### Exercise brief
Where a line below holds the string "jpeg", that line goes into the answer.

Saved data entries
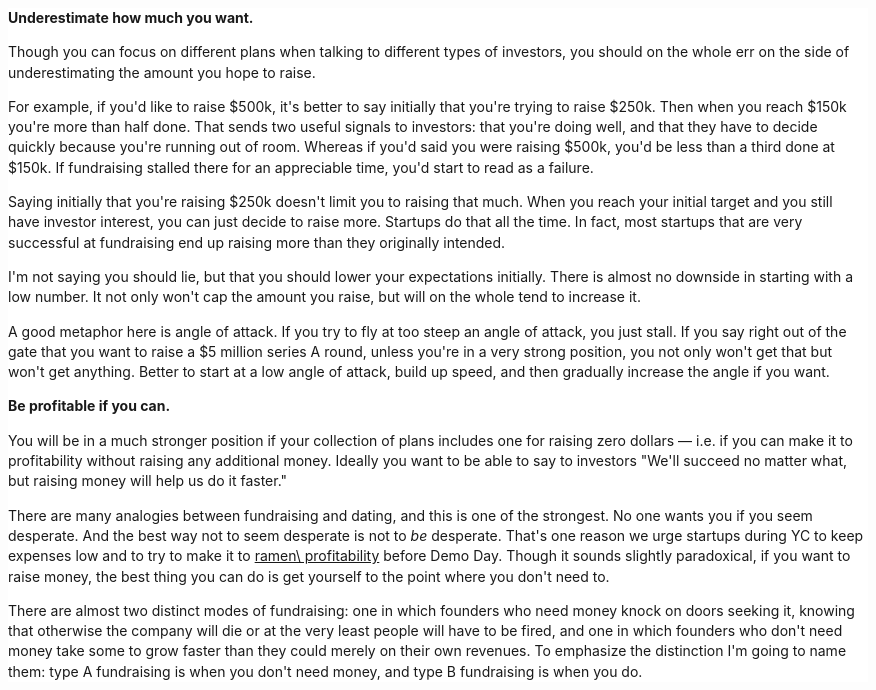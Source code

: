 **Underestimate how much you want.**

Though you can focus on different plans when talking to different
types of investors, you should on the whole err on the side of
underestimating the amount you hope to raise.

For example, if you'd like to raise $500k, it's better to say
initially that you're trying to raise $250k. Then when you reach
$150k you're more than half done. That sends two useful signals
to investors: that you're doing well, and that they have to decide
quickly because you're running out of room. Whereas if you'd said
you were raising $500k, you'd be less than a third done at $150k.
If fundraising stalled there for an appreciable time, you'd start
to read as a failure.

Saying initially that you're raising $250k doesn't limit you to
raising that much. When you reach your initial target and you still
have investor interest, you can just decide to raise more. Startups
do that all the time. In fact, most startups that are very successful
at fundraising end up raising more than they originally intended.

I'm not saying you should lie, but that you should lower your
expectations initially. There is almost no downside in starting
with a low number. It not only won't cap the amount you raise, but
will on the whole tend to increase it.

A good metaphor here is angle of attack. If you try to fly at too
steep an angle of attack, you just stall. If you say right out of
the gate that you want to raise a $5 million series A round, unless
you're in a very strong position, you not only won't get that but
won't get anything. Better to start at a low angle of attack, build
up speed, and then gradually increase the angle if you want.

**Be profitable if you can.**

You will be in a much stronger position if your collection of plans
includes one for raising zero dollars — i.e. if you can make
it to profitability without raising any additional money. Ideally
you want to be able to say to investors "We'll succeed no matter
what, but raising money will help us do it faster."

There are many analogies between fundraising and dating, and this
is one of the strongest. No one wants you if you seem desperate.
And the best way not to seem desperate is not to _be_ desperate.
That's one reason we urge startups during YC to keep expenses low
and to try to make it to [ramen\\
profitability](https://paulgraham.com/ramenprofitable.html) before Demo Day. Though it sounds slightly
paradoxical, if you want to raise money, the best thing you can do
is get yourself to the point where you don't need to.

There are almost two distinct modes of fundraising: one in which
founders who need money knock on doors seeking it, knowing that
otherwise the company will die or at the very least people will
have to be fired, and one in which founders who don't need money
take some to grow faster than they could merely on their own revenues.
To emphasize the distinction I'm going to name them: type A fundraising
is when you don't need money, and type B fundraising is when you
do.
--
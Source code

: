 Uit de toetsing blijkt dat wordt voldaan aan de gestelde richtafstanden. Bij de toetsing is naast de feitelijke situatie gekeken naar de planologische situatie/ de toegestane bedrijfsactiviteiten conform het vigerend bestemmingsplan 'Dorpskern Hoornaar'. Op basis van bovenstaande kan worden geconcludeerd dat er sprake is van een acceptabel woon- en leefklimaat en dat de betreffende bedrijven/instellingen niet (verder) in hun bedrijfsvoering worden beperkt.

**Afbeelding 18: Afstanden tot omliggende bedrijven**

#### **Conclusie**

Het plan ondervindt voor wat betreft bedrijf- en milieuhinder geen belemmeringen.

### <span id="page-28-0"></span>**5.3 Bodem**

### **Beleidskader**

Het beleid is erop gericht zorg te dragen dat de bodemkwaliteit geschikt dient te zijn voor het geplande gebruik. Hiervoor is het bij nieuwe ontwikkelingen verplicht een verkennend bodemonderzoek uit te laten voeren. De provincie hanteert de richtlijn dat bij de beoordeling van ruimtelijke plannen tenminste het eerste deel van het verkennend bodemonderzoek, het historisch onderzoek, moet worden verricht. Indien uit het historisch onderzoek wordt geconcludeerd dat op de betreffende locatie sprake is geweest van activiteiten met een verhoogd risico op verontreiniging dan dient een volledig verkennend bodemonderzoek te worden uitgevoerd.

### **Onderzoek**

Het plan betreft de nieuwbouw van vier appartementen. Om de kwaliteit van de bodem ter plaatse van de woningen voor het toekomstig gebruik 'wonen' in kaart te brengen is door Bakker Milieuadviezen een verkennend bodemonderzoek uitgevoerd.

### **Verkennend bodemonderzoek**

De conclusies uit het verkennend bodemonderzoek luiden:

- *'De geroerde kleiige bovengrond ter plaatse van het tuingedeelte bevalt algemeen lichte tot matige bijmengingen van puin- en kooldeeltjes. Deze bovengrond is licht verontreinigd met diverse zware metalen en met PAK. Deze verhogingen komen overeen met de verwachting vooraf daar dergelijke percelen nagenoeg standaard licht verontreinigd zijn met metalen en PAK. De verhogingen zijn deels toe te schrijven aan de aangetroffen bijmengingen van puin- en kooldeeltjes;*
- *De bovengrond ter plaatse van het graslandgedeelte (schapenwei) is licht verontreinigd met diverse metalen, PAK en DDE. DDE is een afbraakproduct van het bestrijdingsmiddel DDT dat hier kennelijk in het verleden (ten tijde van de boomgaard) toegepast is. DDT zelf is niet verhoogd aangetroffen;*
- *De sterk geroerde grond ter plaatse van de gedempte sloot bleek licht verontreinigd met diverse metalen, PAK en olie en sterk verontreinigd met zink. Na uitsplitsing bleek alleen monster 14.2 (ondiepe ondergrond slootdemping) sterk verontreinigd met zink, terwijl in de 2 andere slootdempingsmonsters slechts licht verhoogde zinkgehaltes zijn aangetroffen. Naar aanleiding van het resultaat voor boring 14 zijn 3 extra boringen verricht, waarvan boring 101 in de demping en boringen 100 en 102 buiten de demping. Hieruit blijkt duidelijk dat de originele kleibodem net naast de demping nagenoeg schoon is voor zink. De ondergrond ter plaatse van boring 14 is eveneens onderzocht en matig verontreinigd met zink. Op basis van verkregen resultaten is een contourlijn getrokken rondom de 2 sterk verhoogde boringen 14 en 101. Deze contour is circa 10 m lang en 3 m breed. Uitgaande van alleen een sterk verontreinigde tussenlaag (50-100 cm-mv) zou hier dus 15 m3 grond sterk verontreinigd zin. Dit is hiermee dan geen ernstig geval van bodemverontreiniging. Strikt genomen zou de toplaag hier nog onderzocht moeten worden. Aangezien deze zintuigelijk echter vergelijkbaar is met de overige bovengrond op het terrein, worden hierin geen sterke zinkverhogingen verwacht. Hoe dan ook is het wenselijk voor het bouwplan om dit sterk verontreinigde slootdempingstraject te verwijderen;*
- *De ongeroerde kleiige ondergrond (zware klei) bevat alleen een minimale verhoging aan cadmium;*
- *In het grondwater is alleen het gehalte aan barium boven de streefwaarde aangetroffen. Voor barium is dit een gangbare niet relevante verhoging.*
...
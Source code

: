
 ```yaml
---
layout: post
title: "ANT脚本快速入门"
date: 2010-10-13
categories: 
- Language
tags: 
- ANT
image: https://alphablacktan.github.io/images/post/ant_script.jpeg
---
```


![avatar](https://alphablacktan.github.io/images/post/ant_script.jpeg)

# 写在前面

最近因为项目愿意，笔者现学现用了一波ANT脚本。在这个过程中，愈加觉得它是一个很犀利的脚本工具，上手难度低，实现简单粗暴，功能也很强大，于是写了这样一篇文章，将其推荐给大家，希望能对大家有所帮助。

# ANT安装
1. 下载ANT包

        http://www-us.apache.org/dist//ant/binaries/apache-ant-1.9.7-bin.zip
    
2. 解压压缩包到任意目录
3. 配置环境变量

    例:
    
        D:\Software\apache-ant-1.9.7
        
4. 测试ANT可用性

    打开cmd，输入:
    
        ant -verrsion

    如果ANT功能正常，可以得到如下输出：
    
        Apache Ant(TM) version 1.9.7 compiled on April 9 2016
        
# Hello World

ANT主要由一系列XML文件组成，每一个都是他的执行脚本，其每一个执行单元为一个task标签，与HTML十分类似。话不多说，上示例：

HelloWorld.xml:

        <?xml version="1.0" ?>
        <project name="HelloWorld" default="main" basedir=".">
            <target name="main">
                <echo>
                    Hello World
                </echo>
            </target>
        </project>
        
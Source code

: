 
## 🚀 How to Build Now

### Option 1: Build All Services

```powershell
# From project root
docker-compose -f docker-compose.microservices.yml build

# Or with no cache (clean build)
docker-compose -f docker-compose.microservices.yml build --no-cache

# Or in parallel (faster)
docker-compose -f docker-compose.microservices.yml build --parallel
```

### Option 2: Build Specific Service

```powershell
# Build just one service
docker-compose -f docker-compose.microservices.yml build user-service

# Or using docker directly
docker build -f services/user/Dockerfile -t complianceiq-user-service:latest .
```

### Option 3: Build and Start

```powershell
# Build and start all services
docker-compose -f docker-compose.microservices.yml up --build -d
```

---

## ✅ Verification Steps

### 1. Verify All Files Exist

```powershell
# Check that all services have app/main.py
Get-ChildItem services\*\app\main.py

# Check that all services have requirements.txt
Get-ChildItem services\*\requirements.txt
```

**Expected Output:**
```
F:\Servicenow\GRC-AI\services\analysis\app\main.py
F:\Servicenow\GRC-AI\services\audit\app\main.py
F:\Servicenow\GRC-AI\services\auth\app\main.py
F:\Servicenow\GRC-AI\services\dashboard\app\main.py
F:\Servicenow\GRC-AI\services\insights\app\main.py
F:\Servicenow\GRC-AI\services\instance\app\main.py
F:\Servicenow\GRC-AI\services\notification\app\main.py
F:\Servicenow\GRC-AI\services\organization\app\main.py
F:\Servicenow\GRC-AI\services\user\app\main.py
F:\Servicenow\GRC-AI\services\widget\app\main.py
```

### Reply to the exercise
image: https://alphablacktan.github.io/images/post/ant_script.jpeg
![avatar](https://alphablacktan.github.io/images/post/ant_script.jpeg)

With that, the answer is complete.